Posted tagged ‘Pandora’s Tackle Box’

Friday Feature ~ “Pandora’s Tackle Box”

July 15, 2022

I’ve had an affinity for Greek mythology, going back at least to high school Latin class (which I guess should have steered me to Roman mythology, but here we are). And I’ve had a semi-ambition to write my own modern versions of some of the tales just because they are colorful and peek into human nature so well. (Michael Cunningham has done something similar with his collection Wild Swan, though he used folk tales.) My early story “Moron Saturday,” for example, is a retelling on the Diana and Actaeon story.

The only other story I’ve brought to completion in this endeavor is “Pandora’s Tackle Box,” set in the Ozark mountains and dealing mostly with a crusty character I named Old Festus, who stands in place of Hephaestus, the blacksmith of the gods. Hephaestus was tasked with creating Pandora, whose purpose in turn (according to some myths) was to tempt the Titan Epimetheus and bring about his downfall because his brother, Prometheus, stole fire from the gods and gave it to the humans. (The Judeo-Christian character of Eve is believed to have been derived from Pandora.) Hephaestus gave Pandora all of her lovely attributes, and Zeus gave her the box (better translated as “jar”) full of woes and hardships. Pandora, being the weak female character needed to explain/excuse male weakness, opened the box and let all of the woe and hardship into the world, leaving only hope left in the box.

In my story, the ne’er-do-well character Ep wants to win a fishing tournament, and Old Festus sees this as a chance to rid himself of his high-maintenance daughter, Dora, by marrying her off to Ep. He begins this seduction by equipping Dora with some very nice fishing tackle. Ep falls for it. On the day of the tournament, as Ep and Dora are on the water in a small boat, a tussle over the tackle box sends all of the lures to the bottom of the lake. Only one lure remains.

“Pandora’s Tackle Box” was first printed in A Golden Place in the spring of 2011, an online journal that has since disappeared. (They also used my real name in the byline rather than my pen name, so maybe it’s just as well that it’s disappeared.)

I later submitted it to the Harnessing Fire anthology. It’s described as a Hephaestus Devotional. Since my story had the Old Festus character, I thought it might be a good fit, and it was. The print anthology appeared 2013. This is part of a series of devotionals devoted to old Greek gods and demigods published by Bibliotheca Alexandrina. (I’m not clear if their intent is actual worship of the Greek gods or not.) My story appears in the latter half of the bound anthology, which seems to be where all of my stories are destined to be placed.

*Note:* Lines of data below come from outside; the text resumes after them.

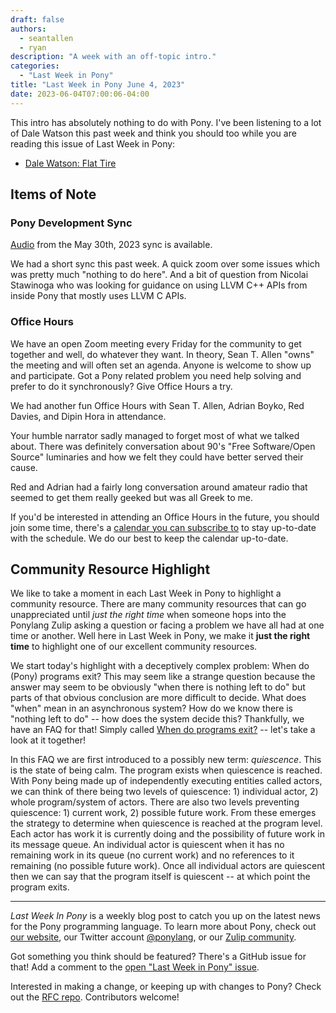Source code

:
 ```yaml
---
draft: false
authors:
  - seantallen
  - ryan
description: "A week with an off-topic intro."
categories:
  - "Last Week in Pony"
title: "Last Week in Pony June 4, 2023"
date: 2023-06-04T07:00:06-04:00
---
```


This intro has absolutely nothing to do with Pony. I've been listening to a lot of Dale Watson this past week and think you should too while you are reading this issue of Last Week in Pony:

- [Dale Watson: Flat Tire](https://www.youtube.com/watch?v=KDx39DlAF0w)

<!-- more -->

## Items of Note

### Pony Development Sync

[Audio](https://sync-recordings.ponylang.io/r/2023_05_30.m4a) from the May 30th, 2023 sync is available.

We had a short sync this past week. A quick zoom over some issues which was pretty much "nothing to do here". And a bit of question from Nicolai Stawinoga who was looking for guidance on using LLVM C++ APIs from inside Pony that mostly uses LLVM C APIs.

### Office Hours

We have an open Zoom meeting every Friday for the community to get together and well, do whatever they want. In theory, Sean T. Allen "owns" the meeting and will often set an agenda. Anyone is welcome to show up and participate. Got a Pony related problem you need help solving and prefer to do it synchronously? Give Office Hours a try.

We had another fun Office Hours with Sean T. Allen, Adrian Boyko, Red Davies, and Dipin Hora in attendance.

Your humble narrator sadly managed to forget most of what we talked about. There was definitely conversation about 90's "Free Software/Open Source" luminaries and how we felt they could have better served their cause.

Red and Adrian had a fairly long conversation around amateur radio that seemed to get them really geeked but was all Greek to me.

If you'd be interested in attending an Office Hours in the future, you should join some time, there's a [calendar you can subscribe to](https://calendar.google.com/calendar/ical/4465e68ae24131ae00461a40893f2637a2c9ac510e311a44ff78680e2f183ce3%40group.calendar.google.com/public/basic.ics) to stay up-to-date with the schedule. We do our best to keep the calendar up-to-date.

## Community Resource Highlight

We like to take a moment in each Last Week in Pony to highlight a community resource. There are many community resources that can go unappreciated until _just the right time_ when someone hops into the Ponylang Zulip asking a question or facing a problem we have all had at one time or another. Well here in Last Week in Pony, we make it **just the right time** to highlight one of our excellent community resources.

We start today's highlight with a deceptively complex problem: When do (Pony) programs exit? This may seem like a strange question because the answer may seem to be obviously "when there is nothing left to do" but parts of that obvious conclusion are more difficult to decide. What does "when" mean in an asynchronous system? How do we know there is "nothing left to do" -- how does the system decide this? Thankfully, we have an FAQ for that! Simply called [When do programs exit?](https://www.ponylang.io/faq/runtime/#program-exit) -- let's take a look at it together!

In this FAQ we are first introduced to a possibly new term: _quiescence_. This is the state of being calm. The program exists when quiescence is reached. With Pony being made up of independently executing entities called actors, we can think of there being two levels of quiescence: 1) individual actor, 2) whole program/system of actors. There are also two levels preventing quiescence: 1) current work, 2) possible future work. From these emerges the strategy to determine when quiescence is reached at the program level. Each actor has work it is currently doing and the possibility of future work in its message queue. An individual actor is quiescent when it has no remaining work in its queue (no current work) and no references to it remaining (no possible future work). Once all individual actors are quiescent then we can say that the program itself is quiescent -- at which point the program exits.

---

_Last Week In Pony_ is a weekly blog post to catch you up on the latest news for the Pony programming language. To learn more about Pony, check out [our website](https://ponylang.io), our Twitter account [@ponylang](https://twitter.com/ponylang), or our [Zulip community](https://ponylang.zulipchat.com).

Got something you think should be featured? There's a GitHub issue for that! Add a comment to the [open "Last Week in Pony" issue](https://github.com/ponylang/ponylang.github.io/issues?q=is%3Aissue+is%3Aopen+label%3Alast-week-in-pony).

Interested in making a change, or keeping up with changes to Pony? Check out the [RFC repo](https://github.com/ponylang/rfcs). Contributors welcome!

Friday Feature ~ “Pandora’s Tackle Box”

May 21, 2021

My story “Pandora’s Tackle Box” first appeared in A Golden Place in their Spring 2011 issue. Sadly, that online publication is now defunct, so I can’t link you to it. A couple of years later I saw a call for stories dealing with the Greek god Hephaestus, and since my story had a character in it named Old Festus who was modeled on the blacksmith to the gods, I thought I would submit and see if it would be accepted, and it was. The publisher is Bibliotheca Alexandrina, which publishes regular bound collections of stories and poetry devoted to characters in mythology.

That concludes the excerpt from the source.